Il y en a plusieurs. Ce Groupe d’arbres à l’encre noire par Rodolphe Bresdin, exécuté vers 1860, est un grand moment de surréalisme. L’artiste, peu connu, est un virtuose dont la force imaginative inspira beaucoup Odilon Redon. Je pense aussi au Mendiant indien de Georges Seurat qui reste magique et envoûtant, à ces maisons quasi-expressionnistes de Théodore Géricault, dans sa Vue de Montmartre. Il y a encore, bien sûr, Lelio Orsi, un des grands génies du XVIe siècle italien. On lui doit cette scène mythologique où un vieillard brûle un homme nu à l’aide d’une torchère. Ce dessin reste pour moi un merveilleux mystère iconographique.
Faites-vous vous-même vos recherches ?
Et comment ! Je passe mon temps et ma vie dans les livres. Faire une recherche, c’est comme une enquête policière. On a un indice parfois infime qui permet de découvrir qui a fait quoi, quand et à quel endroit. Mais souvent, il arrive qu’on trouve des choses qu’on ne cherchait pas. Peut-être que nous découvrons ainsi des trésors avec l’alibi de l’érudition.
Quels sont les dessins qui vous touchent le plus ?
Je les aime tous.
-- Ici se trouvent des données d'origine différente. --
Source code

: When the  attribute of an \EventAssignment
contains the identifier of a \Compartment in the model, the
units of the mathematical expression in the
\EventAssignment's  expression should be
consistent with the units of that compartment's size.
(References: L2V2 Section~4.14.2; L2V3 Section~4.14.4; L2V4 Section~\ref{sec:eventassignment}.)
Ils ont tous une histoire. J’ai un petit faible pour la Vierge du Parmesan et son regard si touchant. Cette sanguine, une étude pour la Vision de saint Jérôme qui appartenait au Prince Casimir Poniatowski, est un pur moment de bonheur. Je suis aussi touché par l’intensité dramatique des Christ de Cosmè Tura, et en règle générale pour tout le XVe siècle italien.
Dans votre collection, est-ce que les grands maîtres peuvent cohabiter facilement avec les petits ?
Tout à fait ! Entre Cranach, Guerchin et Victor Hugo qui ont travaillé l’encre, il y a comme un fil magique. Une feuille de Daubigny tient merveilleusement la route à côté d’un Turner. Les esquisses de Théodore Rousseau, Théodule Ribot, François Bonvin, n’ont rien à envier à Van Gogh et à Millet. Et chez les sculpteurs, les œuvres sur papier de Rude et de Carpeaux coexistent librement avec celles de Rodin.
Avez-vous des regrets ?
Il y a trois absents de marque dans ma collection : Léonard de Vinci, Michel-Ange et Raphaël. Déjà au XVIIIe siècle, leurs dessins étaient quasiment introuvables. Aujourd’hui, si une feuille de l’un de ces génies se retrouvait sur le marché de l’art, les musées américains se battraient pour l’acheter. Et personne ne peut lutter contre leur puissance financière.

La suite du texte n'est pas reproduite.